Santi menjelaskan bahwa trauma yang dialami pada masa anak-anak akan menjadi memori yang paling benar menurut persepsi otak seseorang. Memori tersebut akan mempengaruhi respons yang diberikan oleh seseorang saat menghadapi masalah.

“Proses penyembuhan trauma tidak bisa dilakukan dengan cepat karena trauma merupakan luka emosional yang mendalam bagi individu tersebut,” katanya.

Sebagai contoh, jika seseorang mengalami trauma akibat sering ditegur oleh orang tua yang kasar dan tegas, kemudian di tempat kerja saat ini mereka bertemu dengan atasan yang memiliki sifat yang sama, kenangan masa lalu akan membuat mereka merasa tidak berani mengemukakan pendapat dan harus patuh.

Santi menyatakan bahwa cara berpikir sangat memengaruhi pola pengasuhan terhadap anak di masa depan.
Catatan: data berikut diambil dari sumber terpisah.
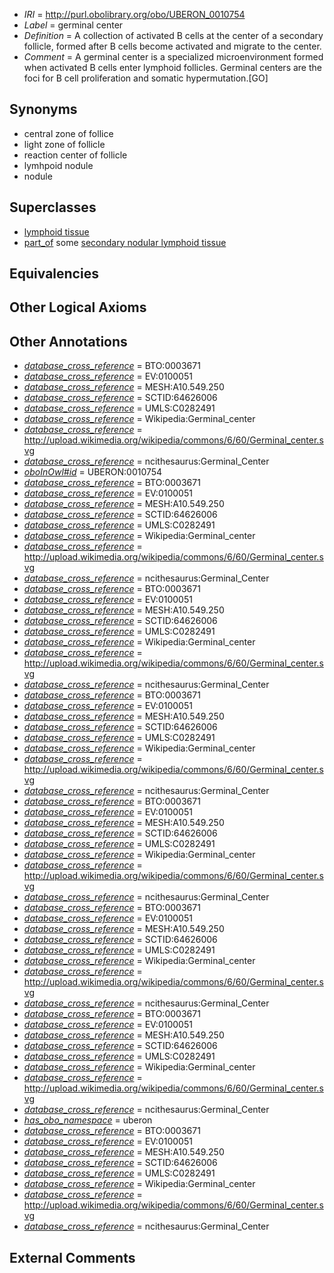 * *IRI* = http://purl.obolibrary.org/obo/UBERON_0010754
 * *Label* = germinal center
 * *Definition* = A collection of activated B cells at the center of a secondary follicle, formed after B cells become activated and migrate to the center.
 * *Comment* = A germinal center is a specialized microenvironment formed when activated B cells enter lymphoid follicles. Germinal centers are the foci for B cell proliferation and somatic hypermutation.[GO]

## Synonyms

 * central zone of follice
 * light zone of follicle
 * reaction center of follicle
 * lymhpoid nodule
 * nodule

## Superclasses

 * [lymphoid tissue](../../UBERON/44/UBERON_0001744.md)
 * [part_of](../../BFO/50/BFO_0000050.md) some [secondary nodular lymphoid tissue](../../UBERON/45/UBERON_0001745.md)

## Equivalencies


## Other Logical Axioms


## Other Annotations

 * *[database_cross_reference](../../ef/oboInOwl#hasDbXref.md)* = BTO:0003671
 * *[database_cross_reference](../../ef/oboInOwl#hasDbXref.md)* = EV:0100051
 * *[database_cross_reference](../../ef/oboInOwl#hasDbXref.md)* = MESH:A10.549.250
 * *[database_cross_reference](../../ef/oboInOwl#hasDbXref.md)* = SCTID:64626006
 * *[database_cross_reference](../../ef/oboInOwl#hasDbXref.md)* = UMLS:C0282491
 * *[database_cross_reference](../../ef/oboInOwl#hasDbXref.md)* = Wikipedia:Germinal_center
 * *[database_cross_reference](../../ef/oboInOwl#hasDbXref.md)* = http://upload.wikimedia.org/wikipedia/commons/6/60/Germinal_center.svg
 * *[database_cross_reference](../../ef/oboInOwl#hasDbXref.md)* = ncithesaurus:Germinal_Center
 * *[oboInOwl#id](../../id/oboInOwl#id.md)* = UBERON:0010754
 * *[database_cross_reference](../../ef/oboInOwl#hasDbXref.md)* = BTO:0003671
 * *[database_cross_reference](../../ef/oboInOwl#hasDbXref.md)* = EV:0100051
 * *[database_cross_reference](../../ef/oboInOwl#hasDbXref.md)* = MESH:A10.549.250
 * *[database_cross_reference](../../ef/oboInOwl#hasDbXref.md)* = SCTID:64626006
 * *[database_cross_reference](../../ef/oboInOwl#hasDbXref.md)* = UMLS:C0282491
 * *[database_cross_reference](../../ef/oboInOwl#hasDbXref.md)* = Wikipedia:Germinal_center
 * *[database_cross_reference](../../ef/oboInOwl#hasDbXref.md)* = http://upload.wikimedia.org/wikipedia/commons/6/60/Germinal_center.svg
 * *[database_cross_reference](../../ef/oboInOwl#hasDbXref.md)* = ncithesaurus:Germinal_Center
 * *[database_cross_reference](../../ef/oboInOwl#hasDbXref.md)* = BTO:0003671
 * *[database_cross_reference](../../ef/oboInOwl#hasDbXref.md)* = EV:0100051
 * *[database_cross_reference](../../ef/oboInOwl#hasDbXref.md)* = MESH:A10.549.250
 * *[database_cross_reference](../../ef/oboInOwl#hasDbXref.md)* = SCTID:64626006
 * *[database_cross_reference](../../ef/oboInOwl#hasDbXref.md)* = UMLS:C0282491
 * *[database_cross_reference](../../ef/oboInOwl#hasDbXref.md)* = Wikipedia:Germinal_center
 * *[database_cross_reference](../../ef/oboInOwl#hasDbXref.md)* = http://upload.wikimedia.org/wikipedia/commons/6/60/Germinal_center.svg
 * *[database_cross_reference](../../ef/oboInOwl#hasDbXref.md)* = ncithesaurus:Germinal_Center
 * *[database_cross_reference](../../ef/oboInOwl#hasDbXref.md)* = BTO:0003671
 * *[database_cross_reference](../../ef/oboInOwl#hasDbXref.md)* = EV:0100051
 * *[database_cross_reference](../../ef/oboInOwl#hasDbXref.md)* = MESH:A10.549.250
 * *[database_cross_reference](../../ef/oboInOwl#hasDbXref.md)* = SCTID:64626006
 * *[database_cross_reference](../../ef/oboInOwl#hasDbXref.md)* = UMLS:C0282491
 * *[database_cross_reference](../../ef/oboInOwl#hasDbXref.md)* = Wikipedia:Germinal_center
 * *[database_cross_reference](../../ef/oboInOwl#hasDbXref.md)* = http://upload.wikimedia.org/wikipedia/commons/6/60/Germinal_center.svg
 * *[database_cross_reference](../../ef/oboInOwl#hasDbXref.md)* = ncithesaurus:Germinal_Center
 * *[database_cross_reference](../../ef/oboInOwl#hasDbXref.md)* = BTO:0003671
 * *[database_cross_reference](../../ef/oboInOwl#hasDbXref.md)* = EV:0100051
 * *[database_cross_reference](../../ef/oboInOwl#hasDbXref.md)* = MESH:A10.549.250
 * *[database_cross_reference](../../ef/oboInOwl#hasDbXref.md)* = SCTID:64626006
 * *[database_cross_reference](../../ef/oboInOwl#hasDbXref.md)* = UMLS:C0282491
 * *[database_cross_reference](../../ef/oboInOwl#hasDbXref.md)* = Wikipedia:Germinal_center
 * *[database_cross_reference](../../ef/oboInOwl#hasDbXref.md)* = http://upload.wikimedia.org/wikipedia/commons/6/60/Germinal_center.svg
 * *[database_cross_reference](../../ef/oboInOwl#hasDbXref.md)* = ncithesaurus:Germinal_Center
 * *[database_cross_reference](../../ef/oboInOwl#hasDbXref.md)* = BTO:0003671
 * *[database_cross_reference](../../ef/oboInOwl#hasDbXref.md)* = EV:0100051
 * *[database_cross_reference](../../ef/oboInOwl#hasDbXref.md)* = MESH:A10.549.250
 * *[database_cross_reference](../../ef/oboInOwl#hasDbXref.md)* = SCTID:64626006
 * *[database_cross_reference](../../ef/oboInOwl#hasDbXref.md)* = UMLS:C0282491
 * *[database_cross_reference](../../ef/oboInOwl#hasDbXref.md)* = Wikipedia:Germinal_center
 * *[database_cross_reference](../../ef/oboInOwl#hasDbXref.md)* = http://upload.wikimedia.org/wikipedia/commons/6/60/Germinal_center.svg
 * *[database_cross_reference](../../ef/oboInOwl#hasDbXref.md)* = ncithesaurus:Germinal_Center
 * *[database_cross_reference](../../ef/oboInOwl#hasDbXref.md)* = BTO:0003671
 * *[database_cross_reference](../../ef/oboInOwl#hasDbXref.md)* = EV:0100051
 * *[database_cross_reference](../../ef/oboInOwl#hasDbXref.md)* = MESH:A10.549.250
 * *[database_cross_reference](../../ef/oboInOwl#hasDbXref.md)* = SCTID:64626006
 * *[database_cross_reference](../../ef/oboInOwl#hasDbXref.md)* = UMLS:C0282491
 * *[database_cross_reference](../../ef/oboInOwl#hasDbXref.md)* = Wikipedia:Germinal_center
 * *[database_cross_reference](../../ef/oboInOwl#hasDbXref.md)* = http://upload.wikimedia.org/wikipedia/commons/6/60/Germinal_center.svg
 * *[database_cross_reference](../../ef/oboInOwl#hasDbXref.md)* = ncithesaurus:Germinal_Center
 * *[has_obo_namespace](../../ce/oboInOwl#hasOBONamespace.md)* = uberon
 * *[database_cross_reference](../../ef/oboInOwl#hasDbXref.md)* = BTO:0003671
 * *[database_cross_reference](../../ef/oboInOwl#hasDbXref.md)* = EV:0100051
 * *[database_cross_reference](../../ef/oboInOwl#hasDbXref.md)* = MESH:A10.549.250
 * *[database_cross_reference](../../ef/oboInOwl#hasDbXref.md)* = SCTID:64626006
 * *[database_cross_reference](../../ef/oboInOwl#hasDbXref.md)* = UMLS:C0282491
 * *[database_cross_reference](../../ef/oboInOwl#hasDbXref.md)* = Wikipedia:Germinal_center
 * *[database_cross_reference](../../ef/oboInOwl#hasDbXref.md)* = http://upload.wikimedia.org/wikipedia/commons/6/60/Germinal_center.svg
 * *[database_cross_reference](../../ef/oboInOwl#hasDbXref.md)* = ncithesaurus:Germinal_Center

## External Comments

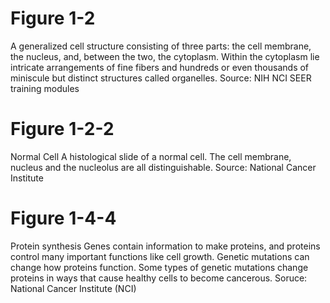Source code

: # Figure 1-2
A generalized cell structure consisting of three parts: the cell membrane, the nucleus, and, between the two, the cytoplasm. Within the cytoplasm lie intricate arrangements of fine fibers and hundreds or even thousands of miniscule but distinct structures called organelles. 
Source: NIH NCI SEER training modules

# Figure 1-2-2
Normal Cell
A histological slide of a normal cell. The cell membrane, nucleus and the nucleolus are all distinguishable.
Source: National Cancer Institute

# Figure 1-4-4
Protein synthesis
Genes contain information to make proteins, and proteins control many important functions like cell growth. Genetic mutations can change how proteins function. Some types of genetic mutations change proteins in ways that cause healthy cells to become cancerous.
Soruce: National Cancer Institute (NCI)

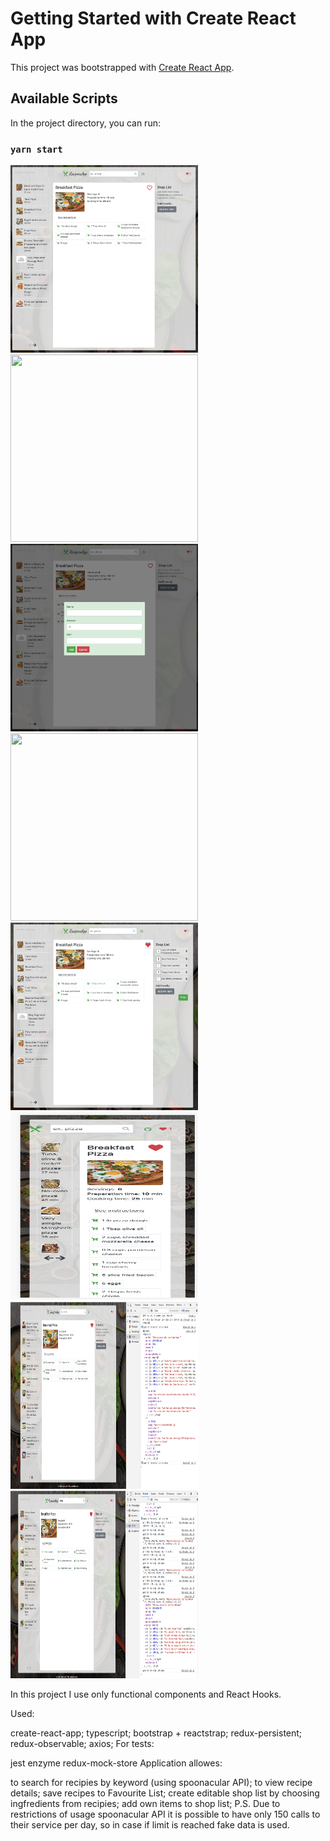 # Getting Started with Create React App

This project was bootstrapped with [Create React App](https://github.com/facebook/create-react-app).

## Available Scripts

In the project directory, you can run:

### `yarn start`
<img src="src/assets/img/1.png" width="300" height="300"/><img src="src/assets/img/2.png" width="300" height="300"/>
<img src="src/assets/img/3.png" width="300" height="300"/><img src="src/assets/img/4.png" width="300" height="300"/>
<img src="src/assets/img/5.png" width="300" height="300"/><img src="src/assets/img/6.png" width="300" height="300"/>
<img src="src/assets/img/7.png" width="300" height="300"/><img src="src/assets/img/8.png" width="300" height="300"/>



In this project I use only functional components and React Hooks.

Used:

create-react-app;
typescript;
bootstrap + reactstrap;
redux-persistent;
redux-observable;
axios;
For tests:

jest
enzyme
redux-mock-store
Application allowes:

to search for recipies by keyword (using spoonacular API);
to view recipe details;
save recipes to Favourite List;
create editable shop list by choosing ingfredients from recipies;
add own items to shop list;
P.S. Due to restrictions of usage spoonacular API it is possible to have only 150 calls to their service per day, so in case if limit is reached fake data is used.
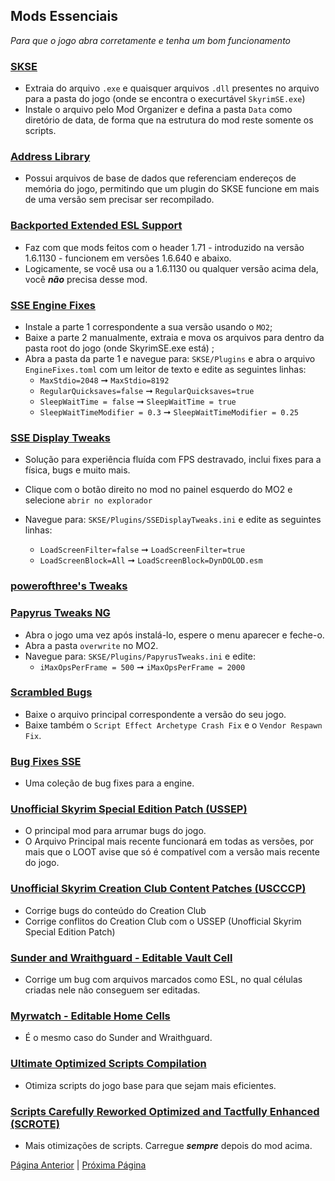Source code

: ## Mods Essenciais

_Para que o jogo abra corretamente e tenha um bom funcionamento_

### [SKSE](https://www.nexusmods.com/skyrimspecialedition/mods/30379)
  - Extraia do arquivo `.exe` e quaisquer arquivos `.dll` presentes no arquivo para a pasta do jogo (onde se encontra o execurtável `SkyrimSE.exe`)
  - Instale o arquivo pelo Mod Organizer e defina a pasta `Data` como diretório de data, de forma que na estrutura do mod reste somente os scripts.
### [Address Library](https://www.nexusmods.com/skyrimspecialedition/mods/32444)
  - Possui arquivos de base de dados que referenciam endereços de memória do jogo, permitindo que um plugin do SKSE funcione em mais de uma versão sem precisar ser recompilado.
### [Backported Extended ESL Support](https://www.nexusmods.com/skyrimspecialedition/mods/106441)
  - Faz com que mods feitos com o header 1.71 - introduzido na versão 1.6.1130 - funcionem em versões 1.6.640 e abaixo.
  - Logicamente, se você usa ou a 1.6.1130 ou qualquer versão acima dela, você ***não*** precisa desse mod.
### [SSE Engine Fixes](https://www.nexusmods.com/skyrimspecialedition/mods/17230)
  - Instale a parte 1 correspondente a sua versão usando o `MO2`;
  - Baixe a parte 2 manualmente, extraia e mova os arquivos para dentro da pasta root do jogo (onde SkyrimSE.exe está) ;
  - Abra a pasta da parte 1 e navegue para: `SKSE/Plugins` e abra o arquivo `EngineFixes.toml` com um leitor de texto e edite as seguintes linhas:
    - `MaxStdio=2048` ➞ `MaxStdio=8192`
    - `RegularQuicksaves=false` ➞ `RegularQuicksaves=true`
    - `SleepWaitTime = false` ➞ `SleepWaitTime = true`
    - `SleepWaitTimeModifier = 0.3` ➞ `SleepWaitTimeModifier = 0.25`
    
### [SSE Display Tweaks](https://www.nexusmods.com/skyrimspecialedition/mods/34705)
   - Solução para experiência fluída com FPS destravado, inclui fixes para a física, bugs e muito mais.
   - Clique com o botão direito no mod no painel esquerdo do MO2 e selecione `abrir no explorador`
   - Navegue para: `SKSE/Plugins/SSEDisplayTweaks.ini` e edite as seguintes linhas:

     - `LoadScreenFilter=false` ➞ `LoadScreenFilter=true` 
     - `LoadScreenBlock=All` ➞ `LoadScreenBlock=DynDOLOD.esm`
### [powerofthree's Tweaks](https://www.nexusmods.com/skyrimspecialedition/mods/51073)
### [Papyrus Tweaks NG](https://www.nexusmods.com/skyrimspecialedition/mods/77779)
    
   - Abra o jogo uma vez após instalá-lo, espere o menu aparecer e feche-o.
   - Abra a pasta `overwrite` no MO2.
   - Navegue para: `SKSE/Plugins/PapyrusTweaks.ini` e edite:
     - `iMaxOpsPerFrame = 500` ➞ `iMaxOpsPerFrame = 2000`
### [Scrambled Bugs](https://www.nexusmods.com/skyrimspecialedition/mods/43532)
  - Baixe o arquivo principal correspondente a versão do seu jogo.
  - Baixe também o `Script Effect Archetype Crash Fix` e o `Vendor Respawn Fix`.
### [Bug Fixes SSE](https://www.nexusmods.com/skyrimspecialedition/mods/33261)
  - Uma coleção de bug fixes para a engine.
### [Unofficial Skyrim Special Edition Patch (USSEP)](https://www.nexusmods.com/skyrimspecialedition/mods/266)
  - O principal mod para arrumar bugs do jogo.
  - O Arquivo Principal mais recente funcionará em todas as versões, por mais que o LOOT avise que só é compatível com a versão mais recente do jogo.
### [Unofficial Skyrim Creation Club Content Patches (USCCCP)](https://www.nexusmods.com/skyrimspecialedition/mods/18975)
  - Corrige bugs do conteúdo do Creation Club
  - Corrige conflitos do Creation Club com o USSEP (Unofficial Skyrim Special Edition Patch)
### [Sunder and Wraithguard - Editable Vault Cell](https://www.nexusmods.com/skyrimspecialedition/mods/59083)
  - Corrige um bug com arquivos marcados como ESL, no qual células criadas nele não conseguem ser editadas.
### [Myrwatch - Editable Home Cells](https://www.nexusmods.com/skyrimspecialedition/mods/64108)
  - É o mesmo caso do Sunder and Wraithguard.
### [Ultimate Optimized Scripts Compilation](https://www.nexusmods.com/skyrimspecialedition/mods/122999)
  - Otimiza scripts do jogo base para que sejam mais eficientes.
### [Scripts Carefully Reworked Optimized and Tactfully Enhanced (SCROTE)](https://www.nexusmods.com/skyrimspecialedition/mods/97155)
  - Mais otimizações de scripts. Carregue ***sempre*** depois do mod acima.

[Página Anterior](downgrade.md) | [Próxima Página](frameworks.md)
Pola pengasuhan ini akan membentuk bagaimana otak mengomunikasikan referensi yang diperlukan.

Santi juga memberikan contoh, ketika seorang anak tumbuh dalam kecemasan karena sering dilarang atau ditakut-takuti, maka ketika anak tersebut harus membuat keputusan, mereka tidak memiliki referensi yang cukup untuk menyelesaikan masalah karena takut dihukum atas setiap keputusan yang diambil.

“Mengadaptasi kondisi tersebut membutuhkan waktu yang lama, seperti yang telah dijelaskan sebelumnya, karena trauma masa kecil dan pola pengasuhan sangat mempengaruhi kehidupan kita di masa depan,” tuturnya.